→ Work instructions
Only the lines from the beginning of the data through the line holding "## Connection, Channel establishment" belong in the answer, printed exactly and without pictures.

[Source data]
↓↓↓

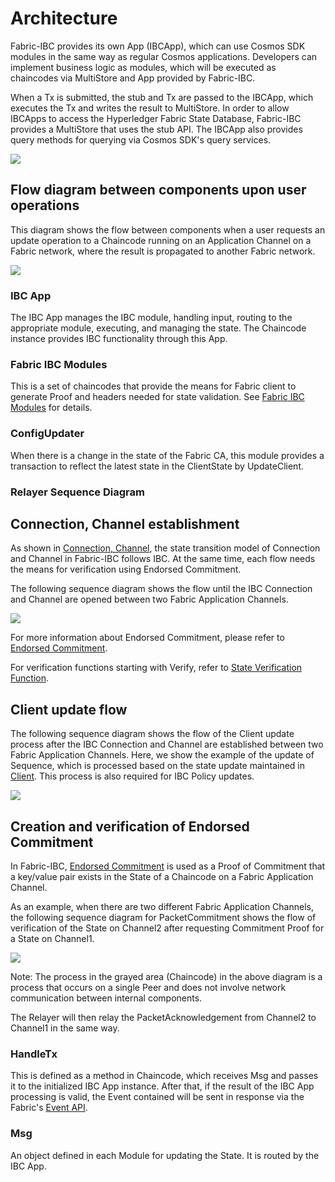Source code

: # Architecture

Fabric-IBC provides its own App (IBCApp), which can use Cosmos SDK modules in the same way as regular Cosmos applications. Developers can implement business logic as modules, which will be executed as chaincodes via MultiStore and App provided by Fabric-IBC.

When a Tx is submitted, the stub and Tx are passed to the IBCApp, which executes the Tx and writes the result to MultiStore.
In order to allow IBCApps to access the Hyperledger Fabric State Database, Fabric-IBC provides a MultiStore that uses the stub API.
The IBCApp also provides query methods for querying via Cosmos SDK's query services.

![](img/fabric_ibc_layer.png)

## Flow diagram between components upon user operations

This diagram shows the flow between components when a user requests an update operation to a Chaincode running on an Application Channel on a Fabric network, where the result is propagated to another Fabric network.

![](img/flow_diagram.png)


### IBC App

The IBC App manages the IBC module, handling input, routing to the appropriate module, executing, and managing the state.
The Chaincode instance provides IBC functionality through this App.

### Fabric IBC Modules

This is a set of chaincodes that provide the means for Fabric client to generate Proof and headers needed for state validation.
See [Fabric IBC Modules](03_ibc.md#fabric-ibc-modules) for details.

### ConfigUpdater

When there is a change in the state of the Fabric CA, this module provides a transaction to reflect the latest state in the ClientState by UpdateClient.

### Relayer Sequence Diagram

## Connection, Channel establishment

As shown in [Connection, Channel](03_ibc.md#connection-channel), the state transition model of Connection and Channel in Fabric-IBC follows IBC. At the same time, each flow needs the means for verification using Endorsed Commitment.

The following sequence diagram shows the flow until the IBC Connection and Channel are opened between two Fabric Application Channels.


![](img/conn_channel_sequence.png)


For more information about Endorsed Commitment, please refer to [Endorsed Commitment](03_ibc.md#endorsed-commitment).

For verification functions starting with Verify, refer to [State Verification Function](05_fabric-client-spec.md#state-verification-functions).


## Client update flow

The following sequence diagram shows the flow of the Client update process after the IBC Connection and Channel are established between two Fabric Application Channels.
Here, we show the example of the update of Sequence, which is processed based on the state update maintained in [Client](03_ibc.md#client).
This process is also required for IBC Policy updates.

![](img/client_update.png)


## Creation and verification of Endorsed Commitment

In Fabric-IBC, [Endorsed Commitment](03_ibc.md#endorsed-commitment) is used as a Proof of Commitment that a key/value pair exists in the State of a Chaincode on a Fabric Application Channel.

As an example, when there are two different Fabric Application Channels, the following sequence diagram for PacketCommitment shows the flow of verification of the State on Channel2 after requesting Commitment Proof for a State on Channel1.

![](img/endorsed_commitment_sequence.png)

Note: The process in the grayed area (Chaincode) in the above diagram is a process that occurs on a single Peer and does not involve network communication between internal components.

The Relayer will then relay the PacketAcknowledgement from Channel2 to Channel1 in the same way.

### HandleTx

This is defined as a method in Chaincode, which receives Msg and passes it to the initialized IBC App instance. After that, if the result of the IBC App processing is valid, the Event contained will be sent in response via the Fabric's [Event API](https://hyperledger-fabric.readthedocs.io/en/release-2.2/developapps/transactioncontext.html#stub).

### Msg

An object defined in each Module for updating the State.
It is routed by the IBC App.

↑↑↑

→ Task answer
Source code

: # Architecture

Fabric-IBC provides its own App (IBCApp), which can use Cosmos SDK modules in the same way as regular Cosmos applications. Developers can implement business logic as modules, which will be executed as chaincodes via MultiStore and App provided by Fabric-IBC.

When a Tx is submitted, the stub and Tx are passed to the IBCApp, which executes the Tx and writes the result to MultiStore.
In order to allow IBCApps to access the Hyperledger Fabric State Database, Fabric-IBC provides a MultiStore that uses the stub API.
The IBCApp also provides query methods for querying via Cosmos SDK's query services.

![](img/fabric_ibc_layer.png)

## Flow diagram between components upon user operations

This diagram shows the flow between components when a user requests an update operation to a Chaincode running on an Application Channel on a Fabric network, where the result is propagated to another Fabric network.

![](img/flow_diagram.png)


### IBC App

The IBC App manages the IBC module, handling input, routing to the appropriate module, executing, and managing the state.
The Chaincode instance provides IBC functionality through this App.

### Fabric IBC Modules

This is a set of chaincodes that provide the means for Fabric client to generate Proof and headers needed for state validation.
See [Fabric IBC Modules](03_ibc.md#fabric-ibc-modules) for details.

### ConfigUpdater

When there is a change in the state of the Fabric CA, this module provides a transaction to reflect the latest state in the ClientState by UpdateClient.

### Relayer Sequence Diagram

## Connection, Channel establishment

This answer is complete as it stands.